Write the entries out exactly, with the final line being the one containing "This package makes".

[Start of section]

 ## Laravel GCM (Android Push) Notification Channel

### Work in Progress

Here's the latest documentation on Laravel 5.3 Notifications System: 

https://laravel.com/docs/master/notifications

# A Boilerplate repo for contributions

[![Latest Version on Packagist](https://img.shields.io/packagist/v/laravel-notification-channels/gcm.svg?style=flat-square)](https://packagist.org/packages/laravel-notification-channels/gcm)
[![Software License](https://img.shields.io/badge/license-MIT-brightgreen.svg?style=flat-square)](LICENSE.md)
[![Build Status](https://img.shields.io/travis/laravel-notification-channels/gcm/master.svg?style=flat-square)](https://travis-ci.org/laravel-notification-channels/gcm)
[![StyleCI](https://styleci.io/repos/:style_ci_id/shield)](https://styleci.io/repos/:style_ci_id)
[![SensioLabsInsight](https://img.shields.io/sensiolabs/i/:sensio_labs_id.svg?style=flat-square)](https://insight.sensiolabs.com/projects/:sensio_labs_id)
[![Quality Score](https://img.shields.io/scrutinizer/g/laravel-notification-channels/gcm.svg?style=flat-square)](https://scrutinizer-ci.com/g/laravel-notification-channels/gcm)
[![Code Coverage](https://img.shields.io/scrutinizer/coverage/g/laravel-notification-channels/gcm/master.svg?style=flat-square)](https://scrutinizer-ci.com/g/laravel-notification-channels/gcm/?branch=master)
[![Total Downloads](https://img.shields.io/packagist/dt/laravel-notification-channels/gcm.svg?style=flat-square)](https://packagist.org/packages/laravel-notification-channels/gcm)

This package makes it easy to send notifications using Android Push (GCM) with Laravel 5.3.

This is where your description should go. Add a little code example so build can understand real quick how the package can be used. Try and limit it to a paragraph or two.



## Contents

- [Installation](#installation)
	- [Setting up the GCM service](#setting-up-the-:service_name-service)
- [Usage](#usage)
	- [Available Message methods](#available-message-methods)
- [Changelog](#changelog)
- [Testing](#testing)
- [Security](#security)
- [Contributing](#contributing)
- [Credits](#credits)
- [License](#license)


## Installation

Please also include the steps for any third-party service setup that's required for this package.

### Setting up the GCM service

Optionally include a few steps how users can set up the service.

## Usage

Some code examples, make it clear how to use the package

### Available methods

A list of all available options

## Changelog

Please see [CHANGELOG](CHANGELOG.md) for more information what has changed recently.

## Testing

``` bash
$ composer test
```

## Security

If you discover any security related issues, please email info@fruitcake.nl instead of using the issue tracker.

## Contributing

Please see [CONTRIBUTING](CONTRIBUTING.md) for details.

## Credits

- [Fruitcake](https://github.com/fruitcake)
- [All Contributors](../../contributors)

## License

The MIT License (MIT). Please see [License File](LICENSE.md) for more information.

[End of section]

Answer:
 ## Laravel GCM (Android Push) Notification Channel

### Work in Progress

Here's the latest documentation on Laravel 5.3 Notifications System: 

https://laravel.com/docs/master/notifications

# A Boilerplate repo for contributions

[![Latest Version on Packagist](https://img.shields.io/packagist/v/laravel-notification-channels/gcm.svg?style=flat-square)](https://packagist.org/packages/laravel-notification-channels/gcm)
[![Software License](https://img.shields.io/badge/license-MIT-brightgreen.svg?style=flat-square)](LICENSE.md)
[![Build Status](https://img.shields.io/travis/laravel-notification-channels/gcm/master.svg?style=flat-square)](https://travis-ci.org/laravel-notification-channels/gcm)
[![StyleCI](https://styleci.io/repos/:style_ci_id/shield)](https://styleci.io/repos/:style_ci_id)
[![SensioLabsInsight](https://img.shields.io/sensiolabs/i/:sensio_labs_id.svg?style=flat-square)](https://insight.sensiolabs.com/projects/:sensio_labs_id)
[![Quality Score](https://img.shields.io/scrutinizer/g/laravel-notification-channels/gcm.svg?style=flat-square)](https://scrutinizer-ci.com/g/laravel-notification-channels/gcm)
[![Code Coverage](https://img.shields.io/scrutinizer/coverage/g/laravel-notification-channels/gcm/master.svg?style=flat-square)](https://scrutinizer-ci.com/g/laravel-notification-channels/gcm/?branch=master)
[![Total Downloads](https://img.shields.io/packagist/dt/laravel-notification-channels/gcm.svg?style=flat-square)](https://packagist.org/packages/laravel-notification-channels/gcm)

This package makes it easy to send notifications using Android Push (GCM) with Laravel 5.3.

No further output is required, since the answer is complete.